Segment Start: MATERIAL FOR THE TASK

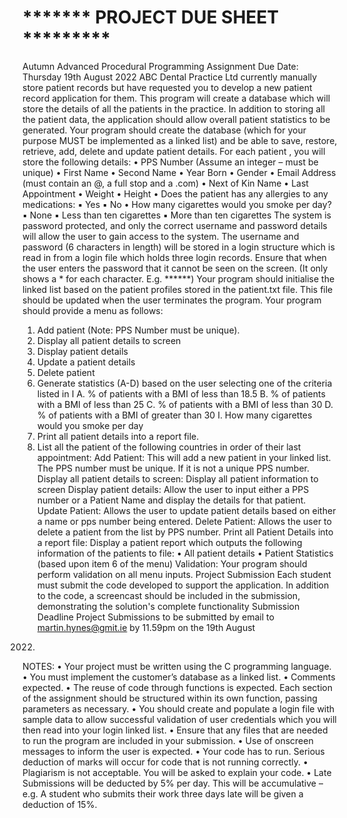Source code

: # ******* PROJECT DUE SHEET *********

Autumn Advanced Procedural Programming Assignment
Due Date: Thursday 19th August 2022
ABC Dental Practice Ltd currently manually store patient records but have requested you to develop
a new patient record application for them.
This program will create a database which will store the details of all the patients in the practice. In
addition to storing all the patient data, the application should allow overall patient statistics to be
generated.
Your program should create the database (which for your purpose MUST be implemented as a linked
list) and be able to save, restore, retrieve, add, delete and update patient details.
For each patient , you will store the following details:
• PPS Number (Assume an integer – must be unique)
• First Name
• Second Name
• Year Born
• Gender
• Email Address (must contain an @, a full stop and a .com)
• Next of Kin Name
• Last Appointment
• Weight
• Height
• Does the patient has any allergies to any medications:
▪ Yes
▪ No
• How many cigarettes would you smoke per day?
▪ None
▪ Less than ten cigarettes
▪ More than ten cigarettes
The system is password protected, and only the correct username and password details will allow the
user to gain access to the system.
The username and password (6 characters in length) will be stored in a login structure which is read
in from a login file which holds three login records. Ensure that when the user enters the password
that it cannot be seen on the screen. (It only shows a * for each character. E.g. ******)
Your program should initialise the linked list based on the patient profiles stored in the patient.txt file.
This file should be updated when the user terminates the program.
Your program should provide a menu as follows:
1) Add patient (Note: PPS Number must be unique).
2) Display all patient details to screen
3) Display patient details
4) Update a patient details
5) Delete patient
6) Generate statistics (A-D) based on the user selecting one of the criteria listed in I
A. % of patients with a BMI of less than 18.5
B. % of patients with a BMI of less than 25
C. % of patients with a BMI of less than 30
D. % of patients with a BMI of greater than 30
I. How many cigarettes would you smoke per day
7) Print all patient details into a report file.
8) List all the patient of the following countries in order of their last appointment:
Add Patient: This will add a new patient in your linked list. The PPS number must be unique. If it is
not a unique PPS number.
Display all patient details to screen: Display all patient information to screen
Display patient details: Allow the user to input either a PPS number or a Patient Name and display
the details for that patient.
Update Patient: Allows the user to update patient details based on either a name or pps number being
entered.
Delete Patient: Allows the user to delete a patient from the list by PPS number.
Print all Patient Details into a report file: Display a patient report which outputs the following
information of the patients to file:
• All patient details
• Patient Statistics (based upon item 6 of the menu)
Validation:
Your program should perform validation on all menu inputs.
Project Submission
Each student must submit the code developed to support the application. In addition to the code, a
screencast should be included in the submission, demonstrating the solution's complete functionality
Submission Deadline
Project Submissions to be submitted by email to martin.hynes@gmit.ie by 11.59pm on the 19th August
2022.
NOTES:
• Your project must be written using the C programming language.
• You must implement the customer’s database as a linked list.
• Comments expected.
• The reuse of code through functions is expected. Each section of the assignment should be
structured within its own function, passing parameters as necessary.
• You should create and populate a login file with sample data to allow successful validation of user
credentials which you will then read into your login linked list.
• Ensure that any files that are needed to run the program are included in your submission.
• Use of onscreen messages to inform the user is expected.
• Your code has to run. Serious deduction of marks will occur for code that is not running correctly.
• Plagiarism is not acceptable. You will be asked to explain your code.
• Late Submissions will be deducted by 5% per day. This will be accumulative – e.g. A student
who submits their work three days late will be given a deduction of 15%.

Segment End: MATERIAL FOR THE TASK
Segment Start: MATERIAL FOR THE TASK

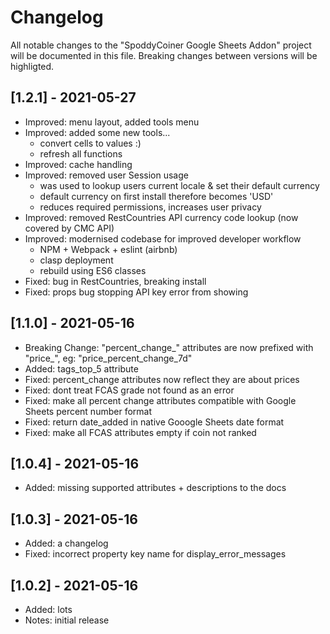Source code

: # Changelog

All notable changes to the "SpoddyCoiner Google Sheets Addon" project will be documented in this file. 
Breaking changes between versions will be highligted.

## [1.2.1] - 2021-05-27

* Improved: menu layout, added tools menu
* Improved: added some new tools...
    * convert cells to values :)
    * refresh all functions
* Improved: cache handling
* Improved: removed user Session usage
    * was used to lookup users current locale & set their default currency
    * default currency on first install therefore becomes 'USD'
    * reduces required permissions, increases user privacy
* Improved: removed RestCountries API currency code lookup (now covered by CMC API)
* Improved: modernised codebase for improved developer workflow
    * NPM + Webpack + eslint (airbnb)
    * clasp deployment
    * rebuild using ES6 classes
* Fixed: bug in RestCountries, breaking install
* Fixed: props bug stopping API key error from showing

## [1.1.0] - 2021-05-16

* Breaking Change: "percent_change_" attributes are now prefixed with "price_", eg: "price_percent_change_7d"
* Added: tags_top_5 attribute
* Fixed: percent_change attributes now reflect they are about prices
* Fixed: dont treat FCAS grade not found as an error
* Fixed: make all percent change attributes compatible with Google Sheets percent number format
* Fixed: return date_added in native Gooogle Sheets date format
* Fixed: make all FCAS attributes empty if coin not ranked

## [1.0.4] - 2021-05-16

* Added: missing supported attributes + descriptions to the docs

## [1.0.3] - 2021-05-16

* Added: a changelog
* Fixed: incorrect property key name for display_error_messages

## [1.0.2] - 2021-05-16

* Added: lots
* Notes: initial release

Segment End: MATERIAL FOR THE TASK

Out of the data above, give again only the lines starting at the one holding "Sheets date format" and ending at the one holding "Notes: initial release", unchanged.

## [YOUR RESPONSE]
* Fixed: return date_added in native Gooogle Sheets date format
* Fixed: make all FCAS attributes empty if coin not ranked

## [1.0.4] - 2021-05-16

* Added: missing supported attributes + descriptions to the docs

## [1.0.3] - 2021-05-16

* Added: a changelog
* Fixed: incorrect property key name for display_error_messages

## [1.0.2] - 2021-05-16

* Added: lots
* Notes: initial release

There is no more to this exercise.